● PROBLEM:
Every line from the top of the records through the one bearing "GRE 的另一篇作文叫 argument" is to be reproduced exactly, and pictures are to be left out.
+++ DATA PROVIDED +++
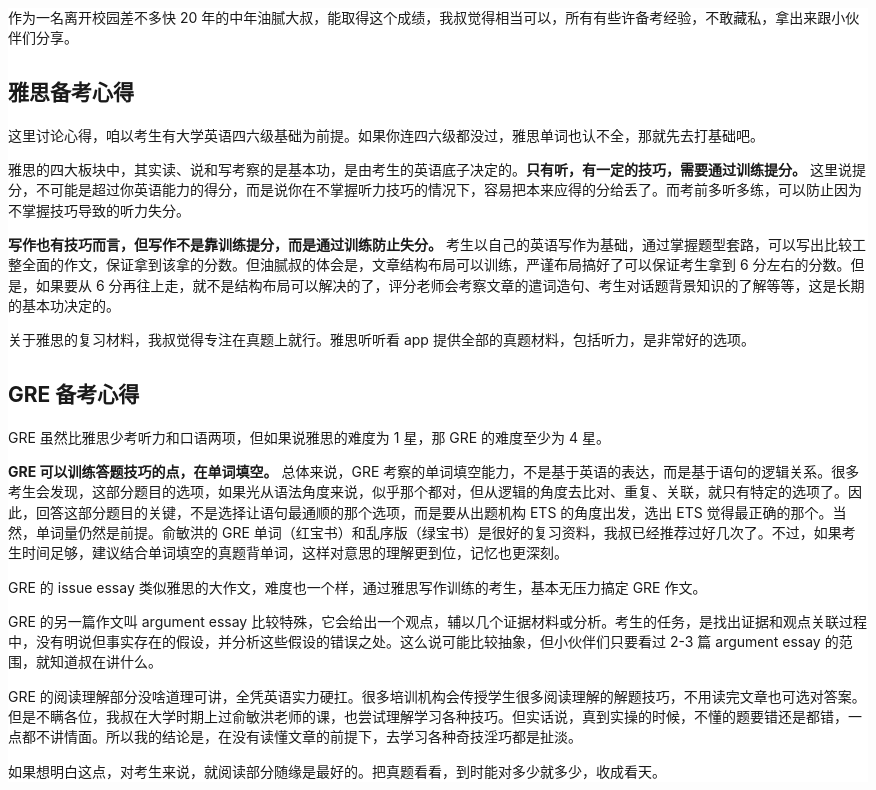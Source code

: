 作为一名离开校园差不多快 20 年的中年油腻大叔，能取得这个成绩，我叔觉得相当可以，所有有些许备考经验，不敢藏私，拿出来跟小伙伴们分享。

## 雅思备考心得

这里讨论心得，咱以考生有大学英语四六级基础为前提。如果你连四六级都没过，雅思单词也认不全，那就先去打基础吧。

雅思的四大板块中，其实读、说和写考察的是基本功，是由考生的英语底子决定的。**只有听，有一定的技巧，需要通过训练提分。** 这里说提分，不可能是超过你英语能力的得分，而是说你在不掌握听力技巧的情况下，容易把本来应得的分给丢了。而考前多听多练，可以防止因为不掌握技巧导致的听力失分。

**写作也有技巧而言，但写作不是靠训练提分，而是通过训练防止失分。** 考生以自己的英语写作为基础，通过掌握题型套路，可以写出比较工整全面的作文，保证拿到该拿的分数。但油腻叔的体会是，文章结构布局可以训练，严谨布局搞好了可以保证考生拿到 6 分左右的分数。但是，如果要从 6 分再往上走，就不是结构布局可以解决的了，评分老师会考察文章的遣词造句、考生对话题背景知识的了解等等，这是长期的基本功决定的。

关于雅思的复习材料，我叔觉得专注在真题上就行。雅思听听看 app 提供全部的真题材料，包括听力，是非常好的选项。

## GRE 备考心得

GRE 虽然比雅思少考听力和口语两项，但如果说雅思的难度为 1 星，那 GRE 的难度至少为 4 星。

**GRE 可以训练答题技巧的点，在单词填空。** 总体来说，GRE 考察的单词填空能力，不是基于英语的表达，而是基于语句的逻辑关系。很多考生会发现，这部分题目的选项，如果光从语法角度来说，似乎那个都对，但从逻辑的角度去比对、重复、关联，就只有特定的选项了。因此，回答这部分题目的关键，不是选择让语句最通顺的那个选项，而是要从出题机构 ETS 的角度出发，选出 ETS 觉得最正确的那个。当然，单词量仍然是前提。俞敏洪的 GRE 单词（红宝书）和乱序版（绿宝书）是很好的复习资料，我叔已经推荐过好几次了。不过，如果考生时间足够，建议结合单词填空的真题背单词，这样对意思的理解更到位，记忆也更深刻。

GRE 的 issue essay 类似雅思的大作文，难度也一个样，通过雅思写作训练的考生，基本无压力搞定 GRE 作文。

GRE 的另一篇作文叫 argument essay 比较特殊，它会给出一个观点，辅以几个证据材料或分析。考生的任务，是找出证据和观点关联过程中，没有明说但事实存在的假设，并分析这些假设的错误之处。这么说可能比较抽象，但小伙伴们只要看过 2-3 篇 argument essay 的范围，就知道叔在讲什么。

GRE 的阅读理解部分没啥道理可讲，全凭英语实力硬扛。很多培训机构会传授学生很多阅读理解的解题技巧，不用读完文章也可选对答案。但是不瞒各位，我叔在大学时期上过俞敏洪老师的课，也尝试理解学习各种技巧。但实话说，真到实操的时候，不懂的题要错还是都错，一点都不讲情面。所以我的结论是，在没有读懂文章的前提下，去学习各种奇技淫巧都是扯淡。

如果想明白这点，对考生来说，就阅读部分随缘是最好的。把真题看看，到时能对多少就多少，收成看天。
+++
● TASK RESULT:
Source code

: 作为一名离开校园差不多快 20 年的中年油腻大叔，能取得这个成绩，我叔觉得相当可以，所有有些许备考经验，不敢藏私，拿出来跟小伙伴们分享。

## 雅思备考心得

这里讨论心得，咱以考生有大学英语四六级基础为前提。如果你连四六级都没过，雅思单词也认不全，那就先去打基础吧。

雅思的四大板块中，其实读、说和写考察的是基本功，是由考生的英语底子决定的。**只有听，有一定的技巧，需要通过训练提分。** 这里说提分，不可能是超过你英语能力的得分，而是说你在不掌握听力技巧的情况下，容易把本来应得的分给丢了。而考前多听多练，可以防止因为不掌握技巧导致的听力失分。

**写作也有技巧而言，但写作不是靠训练提分，而是通过训练防止失分。** 考生以自己的英语写作为基础，通过掌握题型套路，可以写出比较工整全面的作文，保证拿到该拿的分数。但油腻叔的体会是，文章结构布局可以训练，严谨布局搞好了可以保证考生拿到 6 分左右的分数。但是，如果要从 6 分再往上走，就不是结构布局可以解决的了，评分老师会考察文章的遣词造句、考生对话题背景知识的了解等等，这是长期的基本功决定的。

关于雅思的复习材料，我叔觉得专注在真题上就行。雅思听听看 app 提供全部的真题材料，包括听力，是非常好的选项。

## GRE 备考心得

GRE 虽然比雅思少考听力和口语两项，但如果说雅思的难度为 1 星，那 GRE 的难度至少为 4 星。

**GRE 可以训练答题技巧的点，在单词填空。** 总体来说，GRE 考察的单词填空能力，不是基于英语的表达，而是基于语句的逻辑关系。很多考生会发现，这部分题目的选项，如果光从语法角度来说，似乎那个都对，但从逻辑的角度去比对、重复、关联，就只有特定的选项了。因此，回答这部分题目的关键，不是选择让语句最通顺的那个选项，而是要从出题机构 ETS 的角度出发，选出 ETS 觉得最正确的那个。当然，单词量仍然是前提。俞敏洪的 GRE 单词（红宝书）和乱序版（绿宝书）是很好的复习资料，我叔已经推荐过好几次了。不过，如果考生时间足够，建议结合单词填空的真题背单词，这样对意思的理解更到位，记忆也更深刻。

GRE 的 issue essay 类似雅思的大作文，难度也一个样，通过雅思写作训练的考生，基本无压力搞定 GRE 作文。

GRE 的另一篇作文叫 argument essay 比较特殊，它会给出一个观点，辅以几个证据材料或分析。考生的任务，是找出证据和观点关联过程中，没有明说但事实存在的假设，并分析这些假设的错误之处。这么说可能比较抽象，但小伙伴们只要看过 2-3 篇 argument essay 的范围，就知道叔在讲什么。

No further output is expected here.